In deze uitspraak van de Rechtbank Den Haag op 9 juli 2024, wordt het beroep van eiser, een Egyptische asielzoeker, tegen de handhaving van het besluit tot uitzetting behandeld. Eiser had op 19 maart 2024 een zesde aanvraag voor een verblijfsvergunning asiel ingediend, maar de staatssecretaris van Justitie en Veiligheid besloot op 20 maart 2024 dat de uitzetting niet achterwege zou blijven. Eiser's asielaanvraag werd op 8 april 2024 niet-ontvankelijk verklaard, en zijn bezwaar tegen het besluit van 20 maart werd op 17 mei 2024 ongegrond verklaard. Eiser heeft vervolgens beroep ingesteld en verzocht om een voorlopige voorziening, maar de rechtbank oordeelt dat de verzoeken om een voorlopige voorziening niet-ontvankelijk zijn vanwege een gebrek aan connexiteit.
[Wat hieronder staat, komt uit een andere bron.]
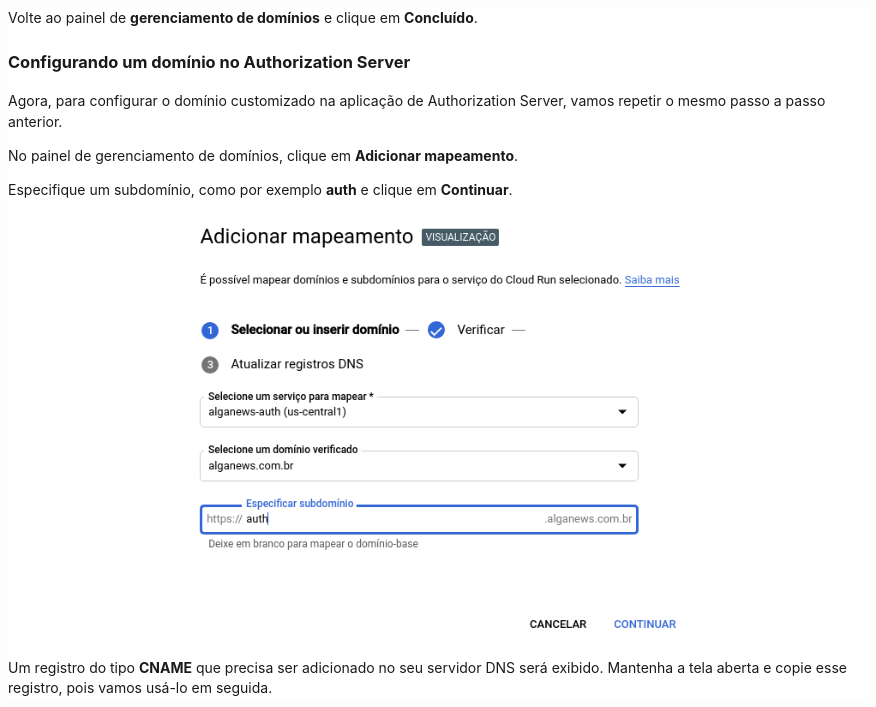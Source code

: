 Volte ao painel de **gerenciamento de domínios** e clique em **Concluído**. 


### Configurando um domínio no Authorization Server

Agora, para configurar o domínio customizado na aplicação de Authorization Server, vamos repetir o mesmo passo a passo anterior.

No painel de gerenciamento de domínios, clique em **Adicionar mapeamento**.

Especifique um subdomínio, como por exemplo **auth** e clique em **Continuar**.

<p style="text-align: center">
  <img src="../images/55.png" style="width: 60%"/>
</p>

Um registro do tipo **CNAME** que precisa ser adicionado no seu servidor DNS será exibido. Mantenha a tela aberta e copie esse registro, pois vamos usá-lo em seguida.

<p style="text-align: center">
De rechtbank overweegt dat de staatssecretaris voldoende heeft gemotiveerd dat er geen nieuwe relevante elementen zijn in het asielrelaas van eiser. Eiser stelt dat hij geen plek, huis of geld heeft in Egypte en dat zijn vader gedetineerd is, maar de rechtbank concludeert dat deze stellingen niet onderbouwd zijn en dat de staatssecretaris terecht heeft geoordeeld dat de aanvraag louter is ingediend om de uitzetting te vertragen. De rechtbank verklaart het beroep ongegrond en wijst de verzoeken om een voorlopige voorziening af. Eiser heeft geen recht op proceskostenvergoeding, aangezien er geen aanleiding voor bestaat.

Uitspraak

RECHTBANK DEN HAAG
Bestuursrecht
zaaknummers: NL24.21694 (beroep), NL24.21695 (voorlopige voorziening) en AWB 24/6892 (voorlopige voorziening)
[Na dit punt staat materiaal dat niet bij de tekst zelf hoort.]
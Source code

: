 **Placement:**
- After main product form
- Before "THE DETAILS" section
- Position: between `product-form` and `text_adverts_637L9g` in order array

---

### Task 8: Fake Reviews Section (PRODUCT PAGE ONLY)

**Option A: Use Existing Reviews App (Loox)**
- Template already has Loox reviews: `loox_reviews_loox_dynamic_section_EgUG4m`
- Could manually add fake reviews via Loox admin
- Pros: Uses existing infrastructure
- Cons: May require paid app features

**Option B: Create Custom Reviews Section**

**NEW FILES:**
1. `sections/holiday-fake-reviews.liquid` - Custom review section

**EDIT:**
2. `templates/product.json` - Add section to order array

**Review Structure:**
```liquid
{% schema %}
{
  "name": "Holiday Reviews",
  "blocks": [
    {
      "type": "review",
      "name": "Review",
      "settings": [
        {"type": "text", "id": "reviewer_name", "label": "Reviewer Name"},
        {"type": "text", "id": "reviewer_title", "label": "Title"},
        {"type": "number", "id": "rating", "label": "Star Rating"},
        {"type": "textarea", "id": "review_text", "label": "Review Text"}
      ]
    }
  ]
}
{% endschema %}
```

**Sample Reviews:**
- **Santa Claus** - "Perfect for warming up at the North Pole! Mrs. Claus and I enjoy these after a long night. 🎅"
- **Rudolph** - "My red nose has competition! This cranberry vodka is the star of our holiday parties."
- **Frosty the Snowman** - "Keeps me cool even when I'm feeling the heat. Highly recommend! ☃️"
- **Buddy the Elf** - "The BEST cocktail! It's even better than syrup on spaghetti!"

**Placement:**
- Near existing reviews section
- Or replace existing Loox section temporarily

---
uitspraak van de enkelvoudige kamer en voorzieningenrechter in de zaken tussen

[eiser/verzoeker], eiser/verzoeker (hierna: eiser),

V-nummer: [V-nummer].
(gemachtigde: mr. M.B. Ullah),
en

de staatssecretaris van Justitie en Veiligheid, verweerder

(gemachtigde: mr. T.J.M. Schilder).

Inleiding

1. In deze uitspraak beoordeelt de rechtbank het beroep van eiser tegen de handhaving van het besluit waarin de staatssecretaris aan eiser heeft meegedeeld dat zijn uitzetting niet achterwege wordt gelaten. Eiser heeft op 19 maart 2024 een zesde aanvraag tot het verlenen van een verblijfsvergunning asiel voor bepaalde tijd ingediend.
1.1.
Bij besluit van 20 maart 2024 heeft verweerder beslist dat uitzetting van eiser niet achterwege wordt gelaten.
1.2.
Op 8 april 2024 heeft verweerder de asielaanvraag van eiser niet-ontvankelijk verklaard. Hiertegen is geen beroep ingesteld, waardoor dit besluit in rechte vaststaat.
1.3.
Eiser heeft bezwaar gemaakt tegen het besluit van 20 maart 2024 en de rechtbank verzocht om een voorlopige voorziening te treffen (AWB 24/6892). Verweerder heeft met het bestreden besluit van 17 mei 2024 het bezwaar ongegrond verklaard.
1.4.
Eiser heeft beroep ingesteld (NL24.21694) en wederom verzocht om een voorlopige voorziening te treffen. Eiser heeft erop gewezen dat er reeds een voorlopige voorziening aanhangig was. Niettemin is wederom een zaaknummer aangemaakt, NL24.21695.
1.5.
De rechtbank heeft het beroep op 11 juni 2024 op zitting behandeld. Eiser en zijn gemachtigde waren met voorafgaande kennisgeving afwezig. Verweerder heeft zich laten vertegenwoordigen door zijn gemachtigde.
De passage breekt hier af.